The preprocessor doesn't know about the scope rules of C. Preprocessor
directives like #define
take effect as soon as they are seen
and remain in effect until the end of the file that contains them; the
program's block structure is irrelevant. This is one of the reasons why
it's a good idea to make sparing use of these directives. The less you
have in your program that doesn't obey the ‘normal’ scope rules,
the less likely you are to make mistakes. This is mainly what gives rise
to our comments about the poor level of integration between the
preprocessor and the rest of C.
The Standard gives some complicated rules for the syntax of the preprocessor, especially with respect to tokens. To understand the operation of the preprocessor you need to know a little about them. The text that is being processed is not considered to be a uniform stream of characters, but is separated into tokens then processed piecemeal.
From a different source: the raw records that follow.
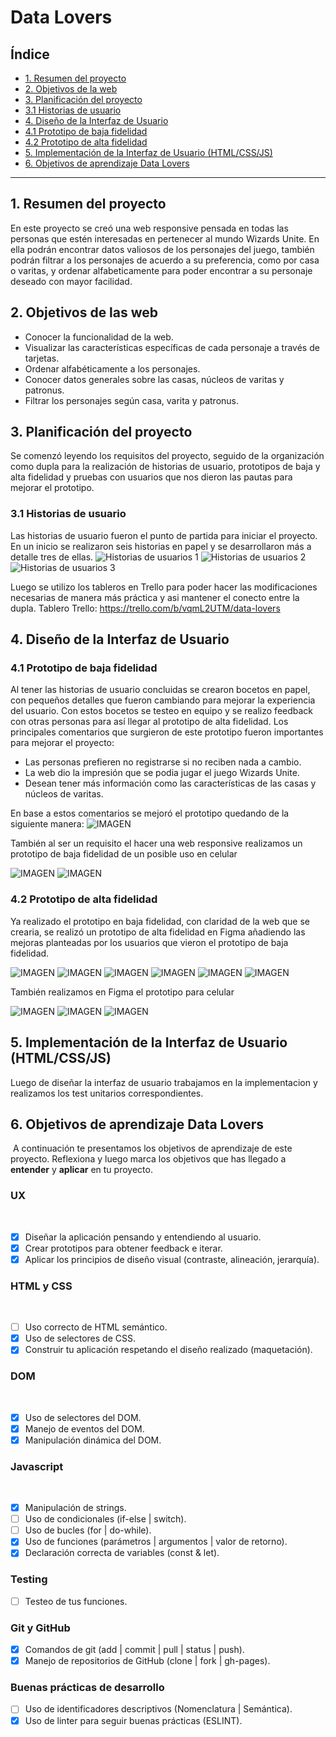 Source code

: # Data Lovers

## Índice

* [1. Resumen del proyecto](#1-resumen-del-proyecto)
* [2. Objetivos de la web](#2-objetivos-de-la-web)
* [3. Planificación del proyecto](#3-planificación-del-proyecto)
* [3.1 Historias de usuario](#3.1-Historias-de-usuario)
* [4. Diseño de la Interfaz de Usuario](#4-Diseño-de-la-Interfaz-de-Usuario)
* [4.1 Prototipo de baja fidelidad](#4.1-Prototipo-de-baja-fidelidad)
* [4.2 Prototipo de alta fidelidad](#4.2-Prototipo-de-alta-fidelidad)
* [5. Implementación de la Interfaz de Usuario (HTML/CSS/JS)](#5-Implementación-de-la-Interfaz-de-Usuario-HTML/CSS/JS)
* [6. Objetivos de aprendizaje Data Lovers](#6-Objetivos-de-aprendizaje-Data-Lovers)

***

## 1. Resumen del proyecto
En este proyecto se creó una web responsive pensada en todas las personas que estén interesadas en pertenecer al mundo Wizards Unite. En ella podrán encontrar datos valiosos de los personajes del juego, también podrán filtrar a los personajes de acuerdo a su preferencia, como por casa o varitas, y ordenar alfabeticamente para poder encontrar a su personaje deseado con mayor facilidad.

## 2. Objetivos de las web
- Conocer la funcionalidad de la web.
- Visualizar las características específicas de cada personaje a través de tarjetas.
- Ordenar alfabéticamente a los personajes.
- Conocer datos generales sobre las casas, núcleos de varitas y patronus.
- Filtrar los personajes según casa, varita y patronus.

## 3. Planificación del proyecto
Se comenzó leyendo los requisitos del proyecto, seguido de la organización como dupla para la realización de historias de usuario, prototipos de baja y alta fidelidad y pruebas con usuarios que nos dieron las pautas para mejorar el prototipo.

### 3.1 Historias de usuario

Las historias de usuario fueron el punto de partida para iniciar el proyecto. En un inicio se realizaron seis historias en papel y se desarrollaron más a detalle tres de ellas.
![Historias de usuarios 1](imágenes-readme/historias-1.jpeg) 
![Historias de usuarios 2](imágenes-readme/historias-2.jpeg)
![Historias de usuarios 3](imágenes-readme/historias-extendidas.jpeg)

Luego se utilizo los tableros en Trello para poder hacer las modificaciones necesarias de manera más práctica y asi mantener el conecto entre la dupla.
Tablero Trello: https://trello.com/b/vqmL2UTM/data-lovers

## 4. Diseño de la Interfaz de Usuario

### 4.1 Prototipo de baja fidelidad

Al tener las historias de usuario concluidas se crearon bocetos en papel, con pequeños detalles que fueron cambiando para mejorar la experiencia del usuario. Con estos bocetos se testeo en equipo y se realizo feedback con otras personas para así llegar al prototipo de alta fidelidad.
Los principales comentarios que surgieron de este prototipo fueron importantes para mejorar el proyecto:
- Las personas prefieren no registrarse si no reciben nada a cambio.
- La web dio la impresión que se podia jugar el juego Wizards Unite.
- Desean tener más información como las características de las casas y núcleos de varitas.

En base a estos comentarios se mejoró el prototipo quedando de la siguiente manera:
![IMAGEN](imágenes-readme/prototipo-web-baja-fidelidad.jpg)

También al ser un requisito el hacer una web responsive realizamos un prototipo de baja fidelidad de un posible uso en celular

![IMAGEN](imágenes-readme/prototipo-celular-baja-fidelidad-1.jpeg)
![IMAGEN](imágenes-readme/prototipo-celular-baja-fidelidad-2.jpeg)
### 4.2 Prototipo de alta fidelidad

 Ya realizado el prototipo en baja fidelidad, con claridad de la web que se crearia, se realizó un prototipo de alta fidelidad en Figma añadiendo las mejoras planteadas por los usuarios que vieron el prototipo de baja fidelidad.

![IMAGEN](imágenes-readme/prototipo-web-alta-fidelidad-1.png)
![IMAGEN](imágenes-readme/prototipo-web-alta-fidelidad-2.png)
![IMAGEN](imágenes-readme/prototipo-web-alta-fidelidad-3.png)
![IMAGEN](imágenes-readme/prototipo-web-alta-fidelidad-4.png)
![IMAGEN](imágenes-readme/prototipo-web-alta-fidelidad-5.png)
![IMAGEN](imágenes-readme/prototipo-web-alta-fidelidad-6.png)

También realizamos en Figma el prototipo para celular

![IMAGEN](imágenes-readme/prototipo-celular-alta-fidelidad-1.jpg)
![IMAGEN](imágenes-readme/prototipo-celular-alta-fidelidad-2.jpg)
![IMAGEN](imágenes-readme/prototipo-celular-alta-fidelidad-3.jpg)

## 5. Implementación de la Interfaz de Usuario (HTML/CSS/JS)

Luego de diseñar la interfaz de usuario trabajamos en la implementacion y realizamos los test unitarios correspondientes.

## 6. Objetivos de aprendizaje Data Lovers
​
A continuación te presentamos los objetivos de aprendizaje de este proyecto. Reflexiona y luego marca los objetivos que has llegado a **entender** y **aplicar** en tu proyecto.
​
### UX
​
- [x] Diseñar la aplicación pensando y entendiendo al usuario.
- [x] Crear prototipos para obtener feedback e iterar.
- [x] Aplicar los principios de diseño visual (contraste, alineación, jerarquía).
​
### HTML y CSS
​
- [ ] Uso correcto de HTML semántico.
- [x] Uso de selectores de CSS.
- [x] Construir tu aplicación respetando el diseño realizado (maquetación).
​
### DOM
​
- [x] Uso de selectores del DOM.
- [x] Manejo de eventos del DOM.
- [x] Manipulación dinámica del DOM.
​
### Javascript
​
- [x] Manipulación de strings.
- [ ] Uso de condicionales (if-else | switch).
- [ ] Uso de bucles (for | do-while).	
- [x] Uso de funciones (parámetros | argumentos | valor de retorno).
- [x] Declaración correcta de variables (const & let).
​
### Testing
- [ ] Testeo de tus funciones.
​
### Git y GitHub
- [x] Comandos de git (add | commit | pull | status | push).
- [x] Manejo de repositorios de GitHub (clone | fork | gh-pages).
​
### Buenas prácticas de desarrollo
- [ ] Uso de identificadores descriptivos (Nomenclatura | Semántica).
- [x] Uso de linter para seguir buenas prácticas (ESLINT).
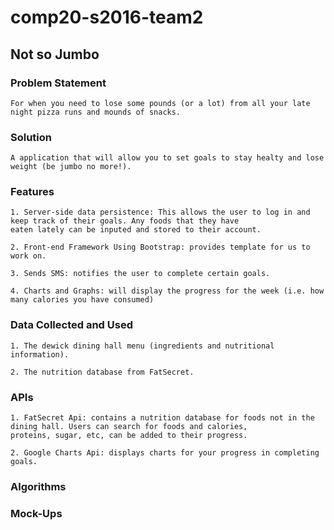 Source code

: # comp20-s2016-team2
## Not so Jumbo

### Problem Statement
	
	For when you need to lose some pounds (or a lot) from all your late night pizza runs and mounds of snacks.

### Solution

	A application that will allow you to set goals to stay healty and lose weight (be jumbo no more!).

### Features

	1. Server-side data persistence: This allows the user to log in and keep track of their goals. Any foods that they have 
	eaten lately can be inputed and stored to their account.

	2. Front-end Framework Using Bootstrap: provides template for us to work on.

	3. Sends SMS: notifies the user to complete certain goals.

	4. Charts and Graphs: will display the progress for the week (i.e. how many calories you have consumed)

### Data Collected and Used

	1. The dewick dining hall menu (ingredients and nutritional information).

	2. The nutrition database from FatSecret. 

### APIs
	
	1. FatSecret Api: contains a nutrition database for foods not in the dining hall. Users can search for foods and calories,
	proteins, sugar, etc, can be added to their progress.

	2. Google Charts Api: displays charts for your progress in completing goals. 

### Algorithms
	
### Mock-Ups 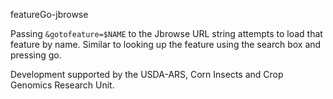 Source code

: featureGo-jbrowse

Passing `&gotofeature=$NAME` to the Jbrowse URL string attempts to load that feature by name. Similar to looking up the feature using the search box and pressing go.


Development supported by the USDA-ARS, Corn Insects and Crop Genomics Research
Unit.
For a full definition of the process, it is best to refer to the Standard, but an informal description follows. Each of the terms used to head the list below is used later in descriptions of the rules.
- header-name
- ‘
<
’ almost any character ‘>
’
- ‘
- preprocessing-token
- a header-name as above but only when the subject of
#include
, - or an identifier which is any C identifier or keyword,
- or a constant which is any integral or floating constant,
- or a string-literal which is a normal C string,
- or an operator which is one of the C operators,
- or one of [ ] ( ) { } * , : = ; ... # (punctuators)
- or any non-white-space character not covered by the list above.
- a header-name as above but only when the subject of
The ‘almost any character’ above means any character
except ‘>
’ or newline.